By THÉRÈSE MARGOLIS
Mexican President Andrés Manuel López Obrador formally apologized to the nation’s indigenous Maya people on Tuesday, May 4, for the multiple abuses committed against them over the course of the last five centuries, but the local Maya were having none of it.
Speaking in a ceremonial event attended by both Guatemala President Alejandro Giammattei and selected pro-government leaders of the Maya community in Mexico’s southeastern state of Quintana Roo, AMLO outlined how Spanish invaders first conquered the Maya civilization, along with other indigenous cultures, more than a half millennium ago.
He also talked about Mexico’s infamously bloody Caste War, which lasted from 1847 to 1901 and lead to the death of more than 250,000 Maya, one of the darkest chapter’s in the nation’s history.
“The Mexican government offers its most sincere apologies to the Maya people for the terrible abuses committed by individuals and national and foreign authorities during the conquest, during three centuries of colonial domination and two centuries of an independent Mexico,” AMLO said.
“All of the country’s indigenous people have, up to the present time, suffered exploitation, dispossession, repression, racism, exclusion and massacres, but the Yaqui (an indigenous community in the northwestern Sonora region of the country) and the Maya have been, to the shame of all, treated the worst and are the victims of the greatest cruelty.”
But while AMLO delivered his speech Tuesday morning, just outside the premises of the ceremony, hundreds of Maya protesters — members of the U Jeets’el le ki’ki ‘kuxtal (For a Dignified Life) movement — yelled out in unison that they rejected the president’s apology, claiming that his administration is also guilty of exploitation and the violation of the human rights of Mexico’s indigenous people.
“No, Mr.
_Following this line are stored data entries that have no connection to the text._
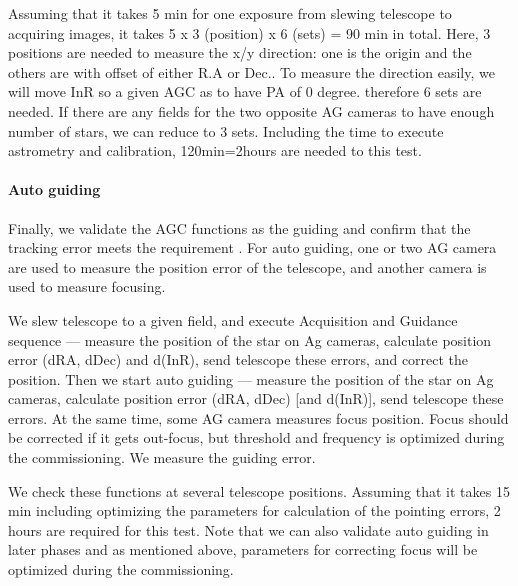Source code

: Assuming that it takes 5 min for one exposure from slewing telescope to acquiring images, 
it takes 5 x 3 (position) x 6 (sets) = 90 min in total.
Here, 3 positions are needed  to measure the x/y  direction: one is the origin and the others are with offset of either R.A or Dec..
To measure the direction easily, we will move InR so a given AGC as to have PA of 0 degree.
therefore 6 sets are needed.
If there are any fields for the two opposite AG cameras to have enough number of stars, we can reduce to 3 sets.
Including the time to execute astrometry and calibration, 120min=2hours are needed to this test.


\paragraph{Auto guiding}
Finally, we validate the AGC functions as the guiding and confirm that the tracking error meets the requirement .
For auto guiding, one or two AG camera are used to measure the position error of the telescope, and another camera is used to measure focusing.

We slew telescope to a given field, and execute Acquisition and Guidance sequence --- measure the position of the star on Ag cameras, calculate position error (dRA, dDec) and d(InR), send telescope these errors, and correct the position.
Then we start auto guiding --- measure the position of the star on Ag cameras, calculate position error (dRA, dDec) [and d(InR)], send telescope these errors.
At the same time, some AG camera measures focus position.
Focus should be corrected if it gets out-focus, but threshold and frequency is optimized during the commissioning.
We measure the guiding error.



We check these functions at several telescope positions.
Assuming that it takes 15 min including optimizing the parameters for calculation of the pointing errors, 2 hours are required for this test.
Note that we can also validate auto guiding in later phases and as mentioned above, parameters for correcting focus will be optimized during the commissioning.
President, we do not accept your apologies,” they screamed over the voices of AMLO and the other speakers, who carried on with the ceremony despite the ruckus.
“This was a cynical and insincere apology.”
In an open letter published late Monday, May 3, the U Jeets’el movement wrote: ”We affirm that the head of the Mexican executive treats the Maya community as people without reason, without thought, without the possibility of deciding their own future and that of their people collectively, outside of partisan politics.”
The letter went on to say that “whoever asks for forgiveness perpetuates racism, discrimination and contempt for the Maya people.”
The group also said that, through various large development projects that affect the Yucatan Peninsula and that were bulldozed through by the AMLO administration, such as the controversial Tren Maya tourist train that local communities have adamantly opposed, the Mexican government’s “colonization continues, each day with more violence and intensity.”
“The tranquility of our villages is transformed into the terror that the companions of Cancun, Playa del Carmen, Tulum, Bacalar experience at every moment, since these have become regional, national and even global headquarters of labor exploitation, of the generalized insecurity, femicides and murders, drug and human trafficking that the government has wrought.”
The group demanded that the government pay financial and territorial retribution for “its crimes against the Maya people,” including the introduction of transgenics and hybrid corn, which has, to a large extent, displaced traditional Maya farming techniques.
The letter also made reference to the use of pesticides that led to the contamination of the Yucatan water table, as well as the deforestation of the jungle and the death of bees and other native insects that maintain living ecosystems and are essential to maintain the livelihoods of the Maya communities.
AMLO did not respond to the U Jeets’el le ki’ki ‘kuxtal protest.